## What is being asked
Print nothing but the lines below starting at the line that holds "to Extensions menu" and ending at the line that holds "- refactored auto comment code", including both, each exactly as written.

## Data

▬▬▬▬▬▬

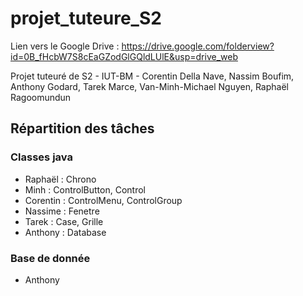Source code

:# projet_tuteure_S2

Lien vers le Google Drive : https://drive.google.com/folderview?id=0B_fHcbW7S8cEaGZodGlGQldLUlE&usp=drive_web

Projet tuteuré de S2 - IUT-BM -
Corentin Della Nave, Nassim Boufim, Anthony Godard, Tarek Marce, Van-Minh-Michael Nguyen, Raphaël Ragoomundun

## Répartition des tâches

### Classes java

- Raphaël : Chrono
- Minh : ControlButton, Control
- Corentin : ControlMenu, ControlGroup
- Nassime : Fenetre
- Tarek : Case, Grille
- Anthony : Database

### Base de donnée

- Anthony
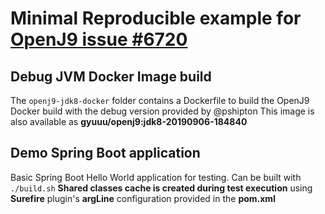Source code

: # Minimal Reproducible example for [OpenJ9 issue #6720](https://github.com/eclipse/openj9/issues/6720)

## Debug JVM Docker Image build
The `openj9-jdk8-docker` folder contains a Dockerfile to build the OpenJ9 Docker build with the debug version provided by @pshipton
This image is also available as **gyuuu/openj9:jdk8-20190906-184840**

## Demo Spring Boot application
Basic Spring Boot Hello World application for testing.
Can be built with `./build.sh` 
**Shared classes cache is created during test execution** using **Surefire** plugin's **argLine** configuration provided in the **pom.xml**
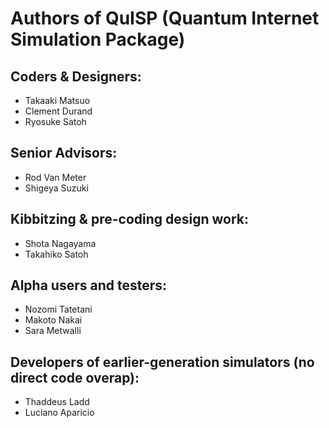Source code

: # Authors of QuISP (Quantum Internet Simulation Package)

## Coders & Designers:

* Takaaki Matsuo
* Clement Durand
* Ryosuke Satoh

## Senior Advisors:

* Rod Van Meter
* Shigeya Suzuki

## Kibbitzing & pre-coding design work:

* Shota Nagayama
* Takahiko Satoh

## Alpha users and testers:

* Nozomi Tatetani
* Makoto Nakai
* Sara Metwalli

## Developers of earlier-generation simulators (no direct code overap):

* Thaddeus Ladd
* Luciano Aparicio
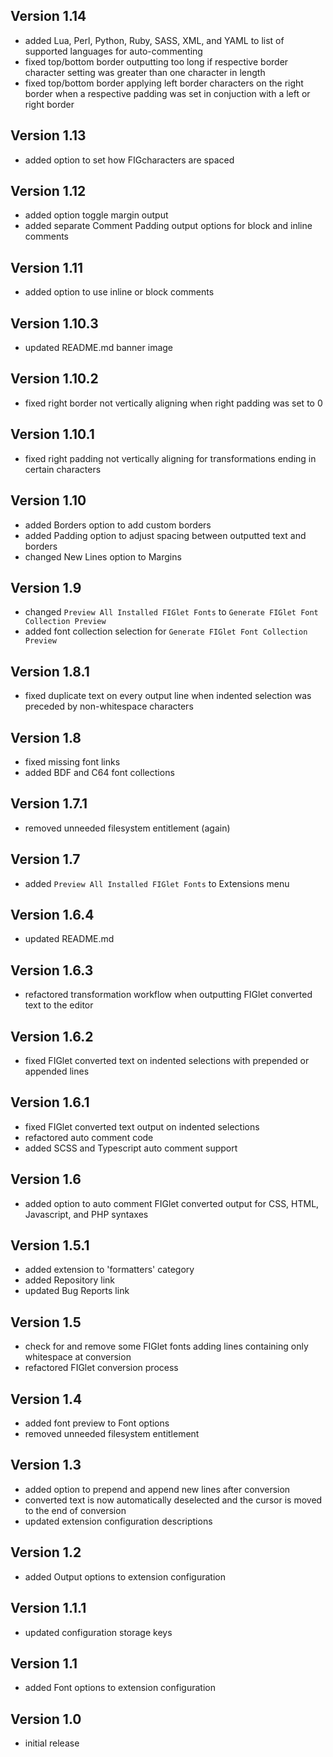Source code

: ## Version 1.14
- added Lua, Perl, Python, Ruby, SASS, XML, and YAML to list of supported languages for auto-commenting
- fixed top/bottom border outputting too long if respective border character setting was greater than one character in length
- fixed top/bottom border applying left border characters on the right border when a respective padding was set in conjuction with a left or right border

## Version 1.13
- added option to set how FIGcharacters are spaced

## Version 1.12
- added option toggle margin output
- added separate Comment Padding output options for block and inline comments

## Version 1.11
- added option to use inline or block comments

## Version 1.10.3
- updated README.md banner image

## Version 1.10.2
- fixed right border not vertically aligning when right padding was set to 0

## Version 1.10.1
- fixed right padding not vertically aligning for transformations ending in certain characters

## Version 1.10
- added Borders option to add custom borders
- added Padding option to adjust spacing between outputted text and borders
- changed New Lines option to Margins

## Version 1.9
- changed `Preview All Installed FIGlet Fonts` to `Generate FIGlet Font Collection Preview`
- added font collection selection for `Generate FIGlet Font Collection Preview`

## Version 1.8.1
- fixed duplicate text on every output line when indented selection was preceded by non-whitespace characters

## Version 1.8
- fixed missing font links
- added BDF and C64 font collections

## Version 1.7.1
- removed unneeded filesystem entitlement (again)

## Version 1.7
- added `Preview All Installed FIGlet Fonts` to Extensions menu

## Version 1.6.4
- updated README.md

## Version 1.6.3
- refactored transformation workflow when outputting FIGlet converted text to the editor

## Version 1.6.2
- fixed FIGlet converted text on indented selections with prepended or appended lines

## Version 1.6.1
- fixed FIGlet converted text output on indented selections
- refactored auto comment code
- added SCSS and Typescript auto comment support

## Version 1.6
- added option to auto comment FIGlet converted output for CSS, HTML, Javascript, and PHP syntaxes

## Version 1.5.1
- added extension to 'formatters' category
- added Repository link
- updated Bug Reports link

## Version 1.5
- check for and remove some FIGlet fonts adding lines containing only whitespace at conversion
- refactored FIGlet conversion process

## Version 1.4
- added font preview to Font options
- removed unneeded filesystem entitlement

## Version 1.3
- added option to prepend and append new lines after conversion
- converted text is now automatically deselected and the cursor is moved to the end of conversion
- updated extension configuration descriptions

## Version 1.2
- added Output options to extension configuration

## Version 1.1.1
- updated configuration storage keys

## Version 1.1
- added Font options to extension configuration

## Version 1.0
- initial release
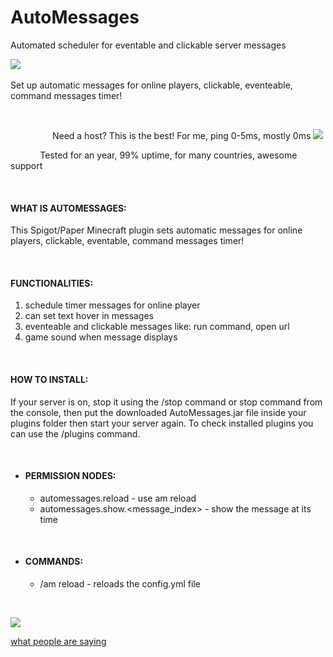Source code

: # AutoMessages
Automated scheduler for eventable and clickable server messages

[![](https://img.shields.io/discord/677642178083946580?color=%23768ACF&label=Discord)](https://discord.gg/3HTqPFDBmT)
&nbsp;

Set up automatic messages for online players, clickable, eventeable, command messages timer! 


&nbsp;

&nbsp;&nbsp;&nbsp;&nbsp;&nbsp;&nbsp;&nbsp;&nbsp;&nbsp;&nbsp;&nbsp;&nbsp;&nbsp;&nbsp;&nbsp;&nbsp; Need a host? This is the best! For me, ping 0-5ms, mostly 0ms
[![](https://cdn.apexminecrafthosting.com/img/theme/apex-hosting-mobile.png)](https://billing.apexminecrafthosting.com/aff.php?aff=2030)

&nbsp;&nbsp;&nbsp;&nbsp;&nbsp;&nbsp;&nbsp;&nbsp;&nbsp;&nbsp;&nbsp;&nbsp;Tested for an year, 99% uptime, for many countries, awesome support

&nbsp;
#### WHAT IS AUTOMESSAGES:
This Spigot/Paper Minecraft plugin sets automatic messages for online players, clickable, eventable, command messages timer! 


&nbsp;
#### FUNCTIONALITIES:

1. schedule timer messages for online player
2. can set text hover in messages
3. eventeable and clickable messages like: run command, open url
4. game sound when message displays


&nbsp;
#### HOW TO INSTALL:
If your server is on, stop it using the /stop command or stop command from the console, then put the downloaded AutoMessages.jar file inside your plugins folder then start your server again. To check installed plugins you can use the /plugins command.

&nbsp;

* #### PERMISSION NODES:
    * automessages.reload - use am reload
    * automessages.show.<message_index> - show the message at its time
    
&nbsp;   
 
* #### COMMANDS:
    * /am reload - reloads the config.yml file
    
&nbsp;

[![](https://cdn.apexminecrafthosting.com/img/theme/apex-hosting-skyscrapper.png)](https://billing.apexminecrafthosting.com/aff.php?aff=2030)

[what people are saying](https://apexminecrafthosting.com/testimonials/)
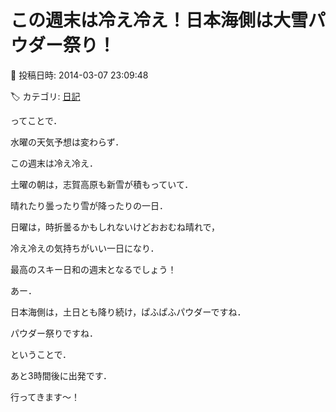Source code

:# この週末は冷え冷え！日本海側は大雪パウダー祭り！

📅 投稿日時: 2014-03-07 23:09:48

🏷️ カテゴリ: [日記](cc4b5682fb7b8b144980957a978653fb0.md)

ってことで．


水曜の天気予想は変わらず．





この週末は冷え冷え．


土曜の朝は，志賀高原も新雪が積もっていて．


晴れたり曇ったり雪が降ったりの一日．





日曜は，時折曇るかもしれないけどおおむね晴れで，


冷え冷えの気持ちがいい一日になり．





最高のスキー日和の週末となるでしょう！





あー．


日本海側は，土日とも降り続け，ぱふぱふパウダーですね．


パウダー祭りですね．





ということで．


あと3時間後に出発です．





行ってきます～！
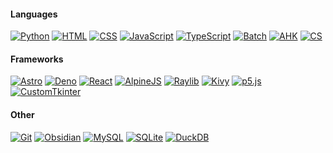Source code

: #### Languages
[![Python](https://img.shields.io/badge/Python-3776AB?logo=python&logoColor=fff)](https://www.python.org/)
[![HTML](https://img.shields.io/badge/HTML-%23E34F26.svg?logo=html5&logoColor=white)](https://developer.mozilla.org/en-US/docs/Web/HTML)
[![CSS](https://img.shields.io/badge/CSS-1572B6?logo=css3&logoColor=fff)](https://developer.mozilla.org/en-US/docs/Web/CSS)
[![JavaScript](https://img.shields.io/badge/JavaScript-F7DF1E?logo=javascript&logoColor=000)](https://developer.mozilla.org/en-US/docs/Web/JavaScript)
[![TypeScript](https://img.shields.io/badge/TypeScript-3178C6?logo=typescript&logoColor=fff)](https://www.typescriptlang.org/)
[![Batch](https://img.shields.io/badge/Batch-4D4D4D?logo=gnu-bash&logoColor=white)](https://ss64.com/nt/)
[![AHK](https://img.shields.io/badge/AHK-334455?logo=autohotkey&logoColor=white)](https://www.autohotkey.com/)
[![CS](https://img.shields.io/badge/Dotnet-512BD4?logo=dotnet&logoColor=fff)](https://dotnet.microsoft.com/)

#### Frameworks
[![Astro](https://img.shields.io/badge/Astro-000?logo=astro&logoColor=fff)](https://astro.build/)
[![Deno](https://img.shields.io/badge/Deno-000?logo=deno&logoColor=fff)](https://deno.com/)
[![React](https://img.shields.io/badge/React-%2320232a.svg?logo=react&logoColor=%2361DAFB)](https://react.dev/)
[![AlpineJS](https://img.shields.io/badge/AlpineJS-2d3441?logo=alpine.js&logoColor=fff)](https://alpinejs.dev/)
[![Raylib](https://img.shields.io/badge/Raylib-fff?logo=raylib&logoColor=black)](https://www.raylib.com/)
[![Kivy](https://img.shields.io/badge/Kivy-202326?logo=python&logoColor=white)](https://kivy.org/)
[![p5.js](https://img.shields.io/badge/P5.js-ED225D?logo=javascript&logoColor=white)](https://p5js.org/)
[![CustomTkinter](https://img.shields.io/badge/CustomTkinter-029cff?logo=python&logoColor=white)](https://customtkinter.tomschimansky.com/)


#### Other
[![Git](https://img.shields.io/badge/Git-F05032?logo=git&logoColor=fff)](https://git-scm.com/)
[![Obsidian](https://img.shields.io/badge/Obsidian-%23483699.svg?&logo=obsidian&logoColor=white)](https://obsidian.md/)
[![MySQL](https://img.shields.io/badge/MySQL-4479A1?logo=mysql&logoColor=fff)](https://www.mysql.com/)
[![SQLite](https://img.shields.io/badge/SQLite-%2307405e.svg?logo=sqlite&logoColor=white)](https://www.sqlite.org/)
[![DuckDB](https://img.shields.io/badge/DuckDB-FFF000?logoColor=white&labelColor=181818&logo=duckdb)](https://duckdb.org/)

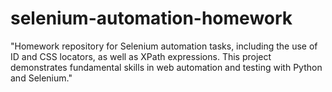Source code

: # selenium-automation-homework
"Homework repository for Selenium automation tasks, including the use of ID and CSS locators, as well as XPath expressions. This project demonstrates fundamental skills in web automation and testing with Python and Selenium."
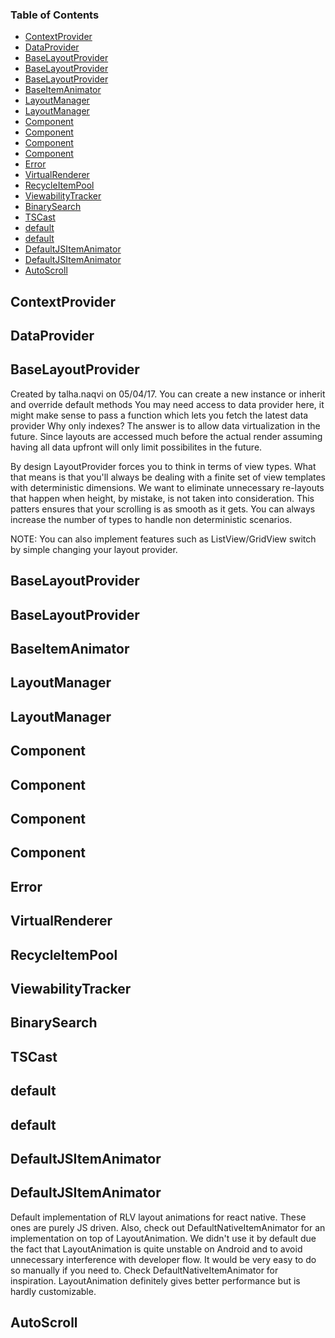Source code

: <!-- Generated by documentation.js. Update this documentation by updating the source code. -->

### Table of Contents

-   [ContextProvider][1]
-   [DataProvider][2]
-   [BaseLayoutProvider][3]
-   [BaseLayoutProvider][4]
-   [BaseLayoutProvider][5]
-   [BaseItemAnimator][6]
-   [LayoutManager][7]
-   [LayoutManager][8]
-   [Component][9]
-   [Component][10]
-   [Component][11]
-   [Component][12]
-   [Error][13]
-   [VirtualRenderer][14]
-   [RecycleItemPool][15]
-   [ViewabilityTracker][16]
-   [BinarySearch][17]
-   [TSCast][18]
-   [default][19]
-   [default][20]
-   [DefaultJSItemAnimator][21]
-   [DefaultJSItemAnimator][22]
-   [AutoScroll][23]

## ContextProvider

## DataProvider

## BaseLayoutProvider

Created by talha.naqvi on 05/04/17.
You can create a new instance or inherit and override default methods
You may need access to data provider here, it might make sense to pass a function which lets you fetch the latest data provider
Why only indexes? The answer is to allow data virtualization in the future. Since layouts are accessed much before the actual render assuming having all
data upfront will only limit possibilites in the future.

By design LayoutProvider forces you to think in terms of view types. What that means is that you'll always be dealing with a finite set of view templates
with deterministic dimensions. We want to eliminate unnecessary re-layouts that happen when height, by mistake, is not taken into consideration.
This patters ensures that your scrolling is as smooth as it gets. You can always increase the number of types to handle non deterministic scenarios.

NOTE: You can also implement features such as ListView/GridView switch by simple changing your layout provider.

## BaseLayoutProvider

## BaseLayoutProvider

## BaseItemAnimator

## LayoutManager

## LayoutManager

## Component

## Component

## Component

## Component

## Error

## VirtualRenderer

## RecycleItemPool

## ViewabilityTracker

## BinarySearch

## TSCast

## default

## default

## DefaultJSItemAnimator

## DefaultJSItemAnimator

Default implementation of RLV layout animations for react native. These ones are purely JS driven. Also, check out DefaultNativeItemAnimator
for an implementation on top of LayoutAnimation. We didn't use it by default due the fact that LayoutAnimation is quite
unstable on Android and to avoid unnecessary interference with developer flow. It would be very easy to do so manually if
you need to. Check DefaultNativeItemAnimator for inspiration. LayoutAnimation definitely gives better performance but is
hardly customizable.

## AutoScroll

[1]: #contextprovider

[2]: #dataprovider

[3]: #baselayoutprovider

[4]: #baselayoutprovider-1

[5]: #baselayoutprovider-2

[6]: #baseitemanimator

[7]: #layoutmanager

[8]: #layoutmanager-1

[9]: #component

[10]: #component-1

[11]: #component-2

[12]: #component-3

[13]: #error

[14]: #virtualrenderer

[15]: #recycleitempool

[16]: #viewabilitytracker

[17]: #binarysearch

[18]: #tscast

[19]: #default

[20]: #default-1

[21]: #defaultjsitemanimator

[22]: #defaultjsitemanimator-1

[23]: #autoscroll
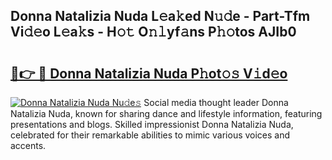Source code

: ## Donna Natalizia Nuda L𝚎a𝚔ed N𝚞𝚍e - Part-Tfm Vi𝚍𝚎o L𝚎a𝚔s - H𝚘𝚝 O𝚗𝚕yf𝚊ns P𝚑𝚘tos AJIb0

# <h2><a href="http://kfc4taz.oniu.top/?m=Donna+Natalizia+Nuda">🔗👉 🔴 Donna Natalizia Nuda P𝚑ot𝚘𝚜 V𝚒d𝚎o</a></h2>

[![Donna Natalizia Nuda Nu𝚍e𝚜](https://i.imgur.com/0qMVB7G.gif)](http://kfc4taz.oniu.top/?m=Donna+Natalizia+Nuda)
Social media thought leader Donna Natalizia Nuda, known for sharing dance and lifestyle information, featuring presentations and blogs. Skilled impressionist Donna Natalizia Nuda, celebrated for their remarkable abilities to mimic various voices and accents.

▬▬▬▬▬▬

## Answer to the exercise
- added `Preview All Installed FIGlet Fonts` to Extensions menu

## Version 1.6.4
- updated README.md

## Version 1.6.3
- refactored transformation workflow when outputting FIGlet converted text to the editor

## Version 1.6.2
- fixed FIGlet converted text on indented selections with prepended or appended lines

## Version 1.6.1
- fixed FIGlet converted text output on indented selections
- refactored auto comment code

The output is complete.